Absolutely, just pointing out that it would probably be easier to fend one off without the trees. Almost all attacks in our area are tree attacks, but we are in the red river valley which used to be lake bottom so it is literally completely flat and due to flooding there are few places they would be able to hide otherwise. But, they are extremely rare here and coyotes only come after our chickens. "BoDiddly" is just a bottle baby that made himself into the "mare guard"


----------



## Marty (Apr 4, 2013)

I'd go for Shari's fence and putting the horses in a safe barn.

Our back field is double fenced. The outter fence was here when we came and there were a huge number of bramble bushes and very tall thorny thick stuff like a fortrace all grown up with it. I couldn't get through that mess if I tried my hardest. My hus was about to tear it all down and clear it up nicly, but I thought it would be a very good extra way of stopping stray dogs from getting in. I was right and it really works. No kind of beast can get through it without getting all tangeled up in it not to mention all torn up so we left it and then went six feet in front of it with our fence. Not saying it will stop a mountain lion but can surely make him reconsider.
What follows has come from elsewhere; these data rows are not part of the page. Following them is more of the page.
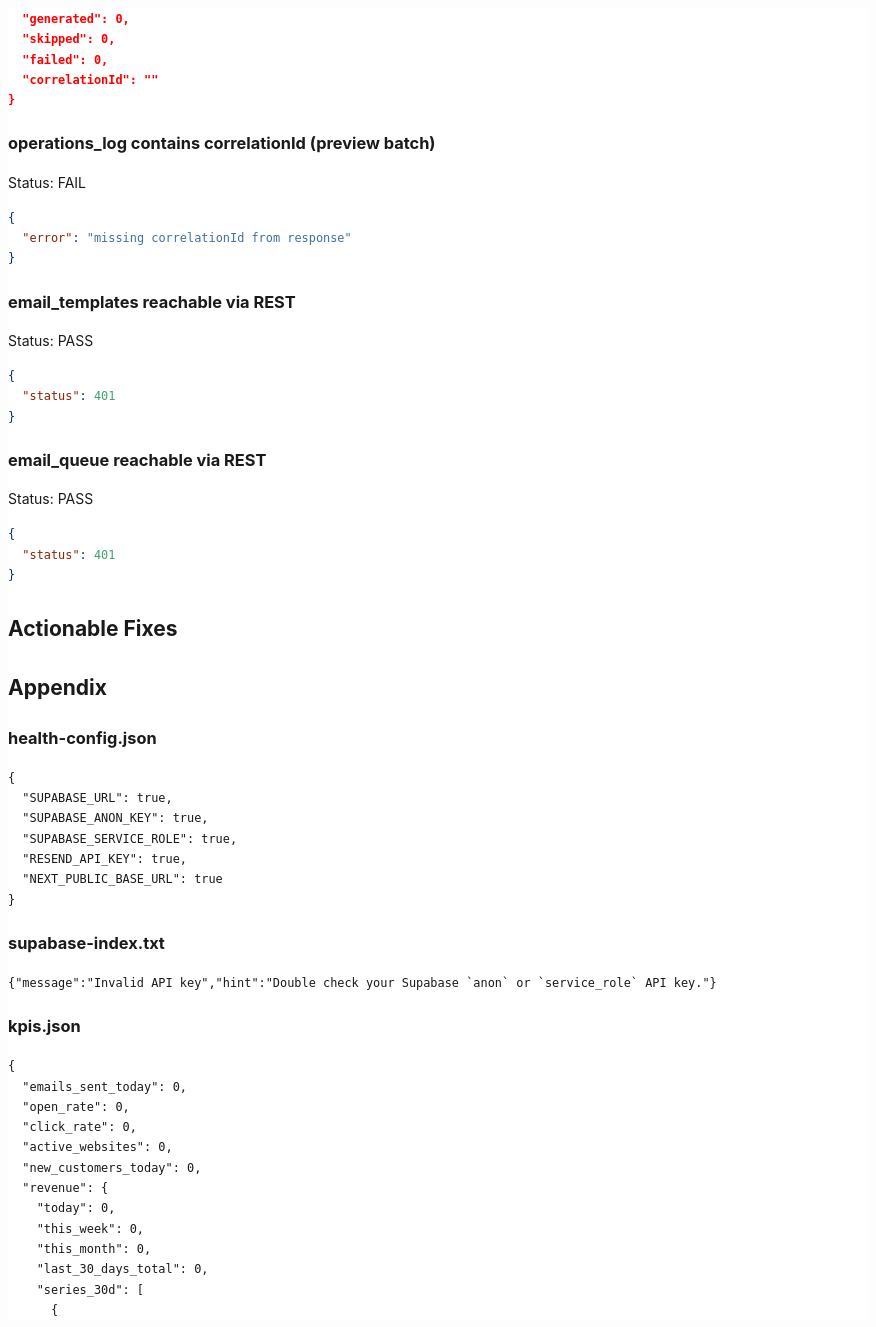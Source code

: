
 ```json
  "generated": 0,
  "skipped": 0,
  "failed": 0,
  "correlationId": ""
}
```
### operations_log contains correlationId (preview batch)
Status: FAIL
```json
{
  "error": "missing correlationId from response"
}
```
### email_templates reachable via REST
Status: PASS
```json
{
  "status": 401
}
```
### email_queue reachable via REST
Status: PASS
```json
{
  "status": 401
}
```

## Actionable Fixes

## Appendix
### health-config.json
```
{
  "SUPABASE_URL": true,
  "SUPABASE_ANON_KEY": true,
  "SUPABASE_SERVICE_ROLE": true,
  "RESEND_API_KEY": true,
  "NEXT_PUBLIC_BASE_URL": true
}
```
### supabase-index.txt
```
{"message":"Invalid API key","hint":"Double check your Supabase `anon` or `service_role` API key."}
```
### kpis.json
```
{
  "emails_sent_today": 0,
  "open_rate": 0,
  "click_rate": 0,
  "active_websites": 0,
  "new_customers_today": 0,
  "revenue": {
    "today": 0,
    "this_week": 0,
    "this_month": 0,
    "last_30_days_total": 0,
    "series_30d": [
      {
```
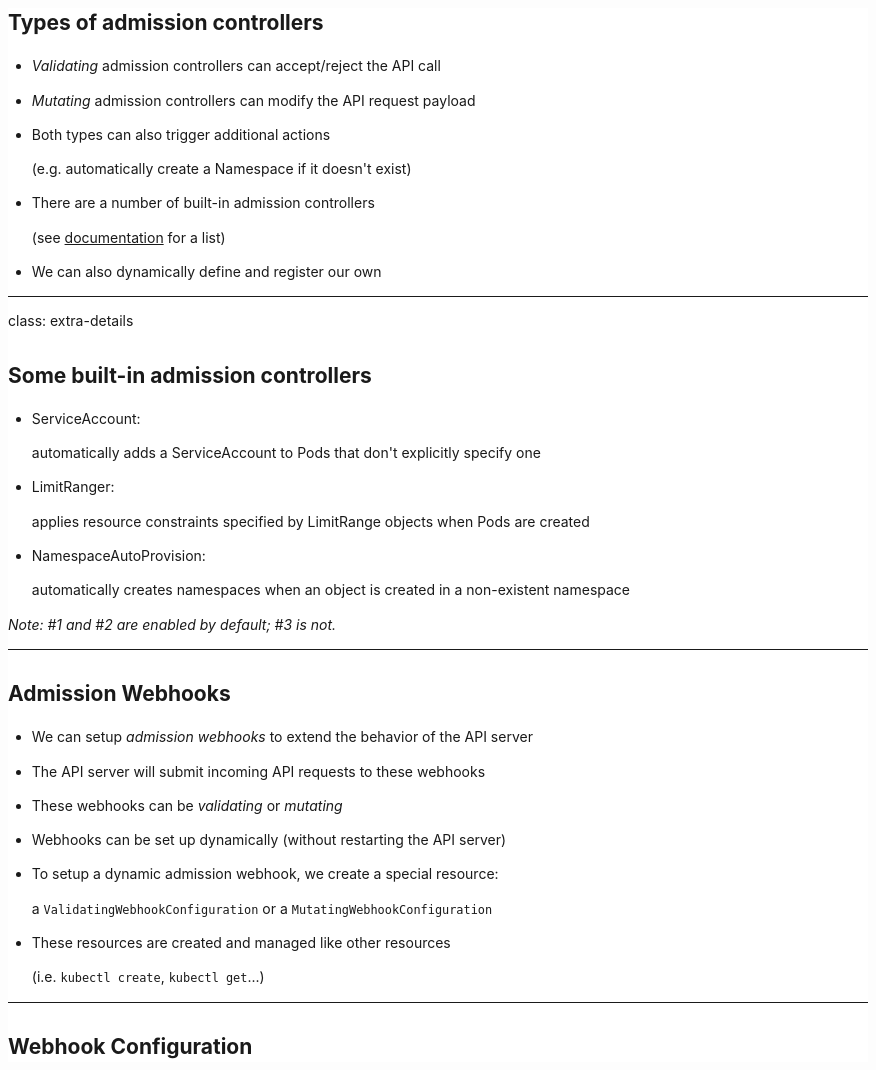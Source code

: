 
## Types of admission controllers

- *Validating* admission controllers can accept/reject the API call

- *Mutating* admission controllers can modify the API request payload

- Both types can also trigger additional actions

  (e.g. automatically create a Namespace if it doesn't exist)

- There are a number of built-in admission controllers

  (see [documentation](https://kubernetes.io/docs/reference/access-authn-authz/admission-controllers/#what-does-each-admission-controller-do) for a list)

- We can also dynamically define and register our own

---

class: extra-details

## Some built-in admission controllers

- ServiceAccount:

  automatically adds a ServiceAccount to Pods that don't explicitly specify one

- LimitRanger:

  applies resource constraints specified by LimitRange objects when Pods are created

- NamespaceAutoProvision:

  automatically creates namespaces when an object is created in a non-existent namespace

*Note: #1 and #2 are enabled by default; #3 is not.*

---

## Admission Webhooks

- We can setup *admission webhooks* to extend the behavior of the API server

- The API server will submit incoming API requests to these webhooks

- These webhooks can be *validating* or *mutating*

- Webhooks can be set up dynamically (without restarting the API server)

- To setup a dynamic admission webhook, we create a special resource:

  a `ValidatingWebhookConfiguration` or a `MutatingWebhookConfiguration`

- These resources are created and managed like other resources

  (i.e. `kubectl create`, `kubectl get`...)

---

## Webhook Configuration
If you booby trap something like this along the outside of your fence you can also hang cow bells on it which might startle them. Good luck.


----------



## Magic Marker Minis (Apr 4, 2013)

Holy crap! That looks like Jurassic Park!

I've been giving some thought to where to move to in Colorado... I'm very familiar with Evergreen, since I lived in Denver and workmates and friends in Evergreen. Can be very wild in that area...

I gave some thought to Westcliffe area... Love the idea of the high mountain valley... snow melt on both sides would create lush pasture; however, I was also thinking of the bears and mountain lions and what we'd do to protect our minis and goats...

So, now I'm thinking further east, like the Lower Arkansas River Valley (La Junta, etc.) The biggest prey out there would (probably) be coyotes... We can handle them. We have LGDs that can take them out (theoretically).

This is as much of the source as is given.